Part of the relaunch involves injecting a more serious tone in advertising, at least initially. The familiar two-word "hot pockets" jingle has survived and the brand has not completely sworn off playful marketing like its recent ad featuring Snoop Dogg rapping about "Pocket Like It's Hot." But the first TV spot of the new campaign is marked by ingredient shots like slowly carved beef and crust drizzled with seasonings.
The brand has also tapped celebrity chef and Food Network personality Jeff Mauro as its new spokesperson. In a video that will be featured in digital advertising, Mr. Mauro will take viewers on a tour of a Nestle kitchen, showcasing how Hot Pockets are made.

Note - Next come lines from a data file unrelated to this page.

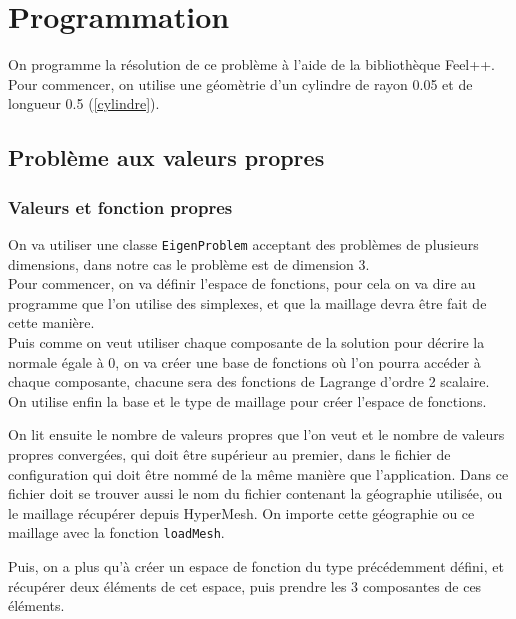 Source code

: \chapter{Programmation}

On programme la résolution de ce problème à l'aide de la bibliothèque Feel++. Pour commencer, on utilise une géomètrie d'un cylindre de rayon 0.05 et de longueur 0.5 (\ref{cylindre}).
\section{Problème aux valeurs propres}
\subsection{Valeurs et fonction propres}

On va utiliser une classe \texttt{EigenProblem} acceptant des problèmes de plusieurs dimensions, dans notre cas le problème est de dimension 3.\\
Pour commencer, on va définir l'espace de fonctions, pour cela on va dire au programme que l'on utilise des simplexes, et que la maillage devra être fait de cette manière.\\
Puis comme on veut utiliser chaque composante de la solution pour décrire la normale égale à 0, on va créer une base de fonctions où l'on pourra accéder à chaque composante, chacune sera des fonctions de Lagrange d'ordre 2 scalaire.\\
On utilise enfin la base et le type de maillage pour créer l'espace de fonctions.



On lit ensuite le nombre de valeurs propres que l'on veut et le nombre de valeurs propres convergées, qui doit être supérieur au premier, dans le fichier de configuration qui doit être nommé de la même manière que l'application. Dans ce fichier doit se trouver aussi le nom du fichier contenant la géographie utilisée, ou le maillage récupérer depuis HyperMesh. On importe cette géographie ou ce maillage avec la fonction \texttt{loadMesh}.



Puis, on a plus qu'à créer un espace de fonction du type précédemment défini, et récupérer deux éléments de cet espace, puis prendre les 3 composantes de ces éléments.



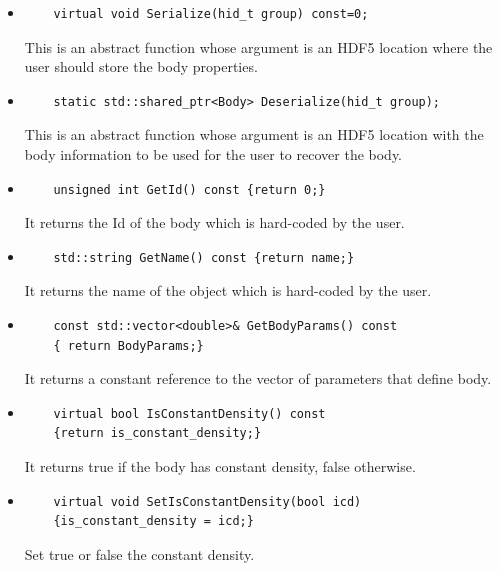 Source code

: \documentclass[3p,12pt]{elsarticle}
\begin{document}
\begin{itemize}
\item  
  \begin{lstlisting}
    virtual void Serialize(hid_t group) const=0;
  \end{lstlisting}
  This is an abstract function whose argument is an HDF5 location
  where the user should store the body properties.

  \item  
  \begin{lstlisting}
    static std::shared_ptr<Body> Deserialize(hid_t group);
  \end{lstlisting}
  This is an abstract function whose argument is an HDF5 location
  with the body information to be used for the user to recover the body.
  
\item  
  \begin{lstlisting}
    unsigned int GetId() const {return 0;}
  \end{lstlisting}
  It returns the Id of the body which is hard-coded by the user.

\item  
  \begin{lstlisting}
    std::string GetName() const {return name;}
  \end{lstlisting}
  It returns the name of the object which is hard-coded by the user.

\item  
  \begin{lstlisting}
    const std::vector<double>& GetBodyParams() const
    { return BodyParams;}
  \end{lstlisting}
  It returns a constant reference to the vector of parameters that define body. 
  
  \item  
  \begin{lstlisting}
    virtual bool IsConstantDensity() const
    {return is_constant_density;}
  \end{lstlisting}
  It returns true if the body has constant density, false otherwise.
  
\item  
  \begin{lstlisting}
    virtual void SetIsConstantDensity(bool icd)
    {is_constant_density = icd;}
  \end{lstlisting}
  Set true or false the constant density. 
\end{itemize}
\end{document}
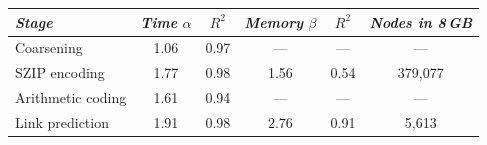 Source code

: \begin{tabular}{lccccc}
\toprule
\textit{Stage} & \textit{Time} $\alpha$ & $R^2$ & \textit{Memory} $\beta$ & $R^2$ & \textit{Nodes in 8\,GB} \\
\midrule
Coarsening & 1.06 & 0.97 & --- & --- & --- \\
SZIP encoding & 1.77 & 0.98 & 1.56 & 0.54 & 379,077 \\
Arithmetic coding & 1.61 & 0.94 & --- & --- & --- \\
Link prediction & 1.91 & 0.98 & 2.76 & 0.91 & 5,613 \\
\bottomrule
\end{tabular}
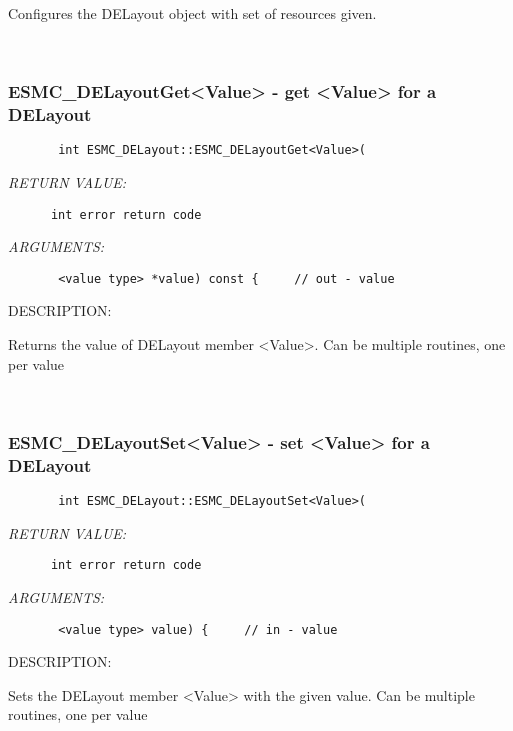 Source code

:      Configures the DELayout object with set of resources given.
   
 
\mbox{}\hrulefill\ 
 
\subsubsection{ESMC\_DELayoutGet<Value> - get <Value> for a DELayout}


  
\begin{verbatim}       int ESMC_DELayout::ESMC_DELayoutGet<Value>(\end{verbatim}{\em RETURN VALUE:}
\begin{verbatim}      int error return code\end{verbatim}{\em ARGUMENTS:}
\begin{verbatim}       <value type> *value) const {     // out - value\end{verbatim}
{\sf DESCRIPTION:\\ }


       Returns the value of DELayout member <Value>.
       Can be multiple routines, one per value
   
 
\mbox{}\hrulefill\ 
 
\subsubsection{ESMC\_DELayoutSet<Value> - set <Value> for a DELayout}


  
\begin{verbatim}       int ESMC_DELayout::ESMC_DELayoutSet<Value>(\end{verbatim}{\em RETURN VALUE:}
\begin{verbatim}      int error return code\end{verbatim}{\em ARGUMENTS:}
\begin{verbatim}       <value type> value) {     // in - value\end{verbatim}
{\sf DESCRIPTION:\\ }


       Sets the DELayout member <Value> with the given value.
       Can be multiple routines, one per value
   
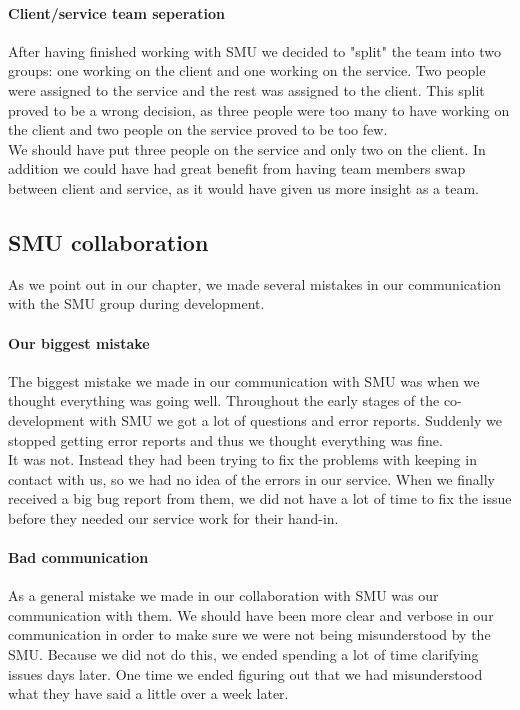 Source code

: \paragraph{Client/service team seperation} After having finished working with SMU we decided to "split" the team into two groups: one working on the client and one working on the service. Two people were assigned to the service and the rest was assigned to the client. This split proved to be a wrong decision, as three people were too many to have working on the client and two people on the service proved to be too few.
\\We should have put three people on the service and only two on the client. In addition we could have had great benefit from having team members swap between client and service, as it would have given us more insight as a team.

\subsection{SMU collaboration}
As we point out in our  chapter, we made several mistakes in our communication with the SMU group during development.

\paragraph{Our biggest mistake} The biggest mistake we made in our communication with SMU was when we thought everything was going well. Throughout the early stages of the co-development with SMU we got a lot of questions and error reports. Suddenly we stopped getting error reports and thus we thought everything was fine.
\\It was not. Instead they had been trying to fix the problems with keeping in contact with us, so we had no idea of the errors in our service. When we finally received a big bug report from them, we did not have a lot of time to fix the issue before they needed our service work for their hand-in.

\paragraph{Bad communication} As a general mistake we made in our collaboration with SMU was our communication with them. We should have been more clear and verbose in our communication in order to make sure we were not being misunderstood by the SMU. Because we did not do this, we ended spending a lot of time clarifying issues days later. One time we ended figuring out that we had misunderstood what they have said a little over a week later.

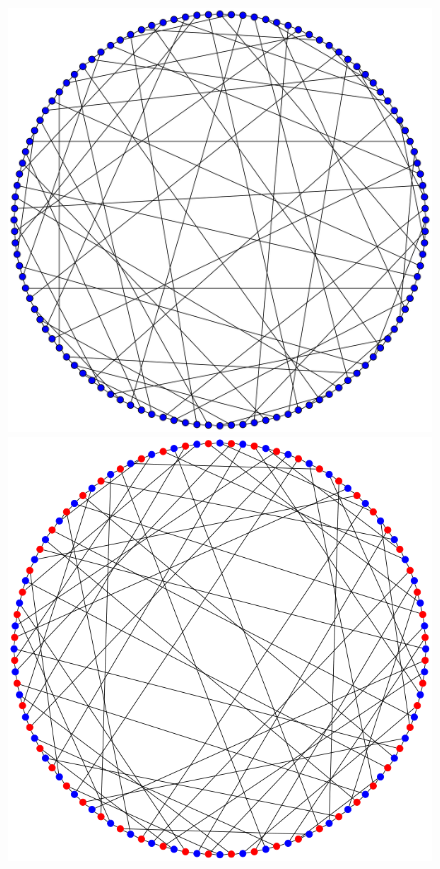 \documentclass[11pt]{beamer}
\begin{document}
\begin{frame}
\begin{center}
\begin{figure}[h!]
\includegraphics[scale=0.06]{Balaban}
\hspace*{3mm}
\includegraphics[scale=0.12]{Ljubljana}
\hspace*{3mm}

\end{figure}
\end{center}
\end{frame}
\end{document}
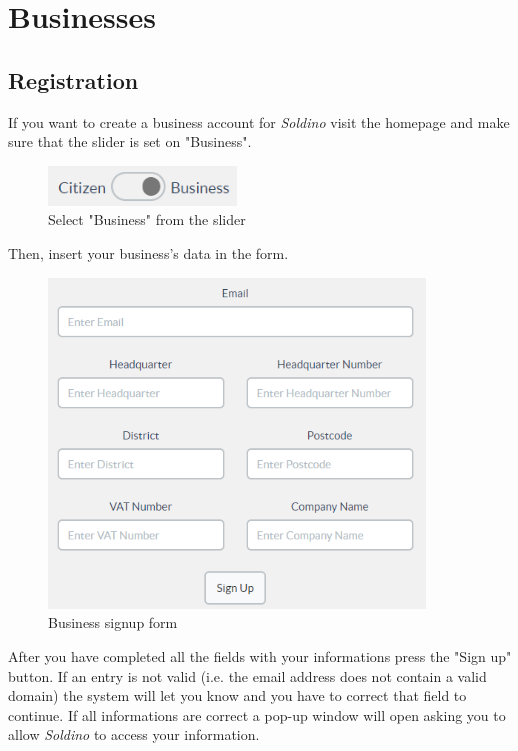 \section{Businesses}
	\subsection{Registration}
	If you want to create a business account for \textit{Soldino} 
	visit the homepage and make sure that the slider is set on "Business".\\
	\begin{figure}[H]
		\includegraphics[width=5cm]{res/images/user_business.png}
		\centering
		\caption{Select "Business" from the slider}
	\end{figure}	
	\noindent Then, insert your business's data in the form.
	\begin{figure}[H]
		\includegraphics[width=10cm]{res/images/business_signup.png}
		\centering
		\caption{Business signup form}
	\end{figure}
	\noindent After you have completed 
	all the	fields with your informations press the "Sign up" button. If an 
	entry is not valid (i.e. the email address does not contain a valid 
	domain) the system will let you know and you have to correct that field 
	to continue. If all informations are correct a pop-up window will open 
	asking you to allow \textit{Soldino} to access your information.\\
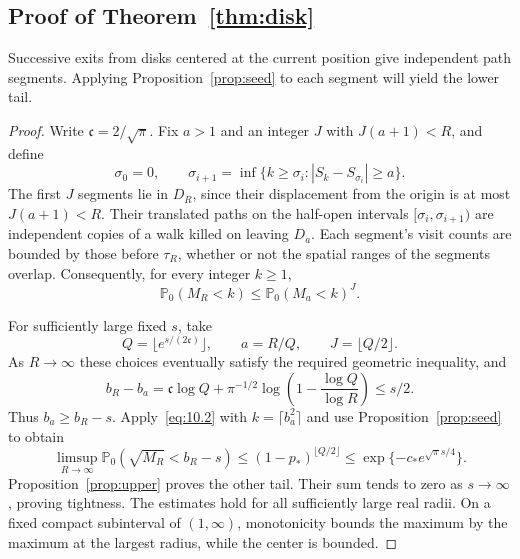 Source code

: \documentclass[11pt,a4paper]{article}
\numberwithin{equation}{section}
\theoremstyle{remark}
\begin{document}
\subsection{Proof of Theorem~\ref{thm:disk}}
Successive exits from disks centered at the current position give independent path segments. Applying Proposition~\ref{prop:seed} to each segment will yield the lower tail.
\begin{proof}
Write $\mathfrak c=2/\sqrt\pi$. Fix $a>1$ and an integer $J$ with $J(a+1)<R$, and define
\begin{equation}\label{eq:10.1}
\sigma_0=0,\qquad
\sigma_{i+1}=\inf\{k\ge\sigma_i:|S_k-S_{\sigma_i}|\ge a\}.
\end{equation}
The first $J$ segments lie in $D_R$, since their displacement from the origin is at most $J(a+1)<R$. Their translated paths on the half-open intervals $[\sigma_i,\sigma_{i+1})$ are independent copies of a walk killed on leaving $D_a$. Each segment's visit counts are bounded by those before $\tau_R$, whether or not the spatial ranges of the segments overlap. Consequently, for every integer $k\ge1$,
\begin{equation}\label{eq:10.2}
\mathbb P_0(M_R<k)\le\mathbb P_0(M_a<k)^J.
\end{equation}

For sufficiently large fixed $s$, take
\begin{equation}\label{eq:10.3}
Q=\lfloor e^{s/(2\mathfrak c)}\rfloor,\qquad
a=R/Q,\qquad J=\lfloor Q/2\rfloor.
\end{equation}
As $R\to\infty$ these choices eventually satisfy the required geometric inequality, and
\begin{equation}\label{eq:10.4}
b_R-b_a=\mathfrak c\log Q+
\pi^{-1/2}\log\left(1-\frac{\log Q}{\log R}\right)\le s/2.
\end{equation}
Thus $b_a\ge b_R-s$. Apply~\eqref{eq:10.2} with $k=\lceil b_a^2\rceil$ and use Proposition~\ref{prop:seed} to obtain
\begin{equation}\label{eq:10.5}
\limsup_{R\to\infty}\mathbb P_0(\sqrt{M_R}<b_R-s)
\le(1-p_*)^{\lfloor Q/2\rfloor}
\le\exp\{-c_*e^{\sqrt\pi s/4}\}.
\end{equation}
Proposition~\ref{prop:upper} proves the other tail. Their sum tends to zero as $s\to\infty$, proving tightness. The estimates hold for all sufficiently large real radii. On a fixed compact subinterval of $(1,\infty)$, monotonicity bounds the maximum by the maximum at the largest radius, while the center is bounded.
\end{proof}
\end{document}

It's not that Hot Pockets is facing a sales crisis -- consumers have been more than willing to keep scarfing them down even as health concerns about processed food have gained more attention in recent years. Sales for the core Hot Pockets variety were up 2.5% to $640.7 million in the 52 weeks ending June 16, outpacing the 1.9% growth in the hand-held frozen entrée category, according to IRI. But Hot Pockets did not want to get left behind as consumers put more of a premium on quality ingredients, Mr. Holmes said, noting that the brand has watched marketers ranging from Panera to McDonald's employ similar tactics.
The pocket format has served Hot Pockets well as consumers put more emphasis on convenience. But there is a downside: "Consumers just don't know what's inside a Hot Pocket because it's fully enrobed or fully encased by the bread," Mr. Holmes said. The brand hopes to solve that by emphasizing ingredients on packaging. For instance, a box of the pizza variety shows slices of whole pepperoni and mozzarella cheese beside a pocket that is cut in half. This is also the goal of the Mr. Mauro video, which Mr. Holmes said will "open those factory doors for the consumer" to show them exactly how Hot Pockets are made.
The brand will also reinforce its credentials as a hot sandwich. "A good way to become less mysterious to a consumer is by anchoring ourselves to something they really know," Mr. Holmes said. "We view a sandwich as meat, cheese, bread and sauce and that's what we have."
No one is going to confuse Hot Pockets with health food. The revamp resulted in a modest 1.5% reduction in calories and a 1.4% reduction of saturated fat on average across the Pocket lineup, according to Nestle. Cholesterol went down by a more significant 31.2% on average. The new version of the ham & cheese variety has 300 calories per serving, 5 grams of saturated fat and 15 mg. of cholesterol.
Mr. Holmes said the revamp was focused on improving the quality of the ingredients; Nestle will seek to improve the nutritional profile more next year.
But as it reaches middle age, the 30-year-old brand will not entirely abandon its fun side. Phase two of this year's campaign includes a partnership with Funny or Die that is still in development, Mr. Holmes said. As for Snoop? "We've kept the communication lines open," Mr. Holmes said. "We really hope and think that we can leverage him again in the future."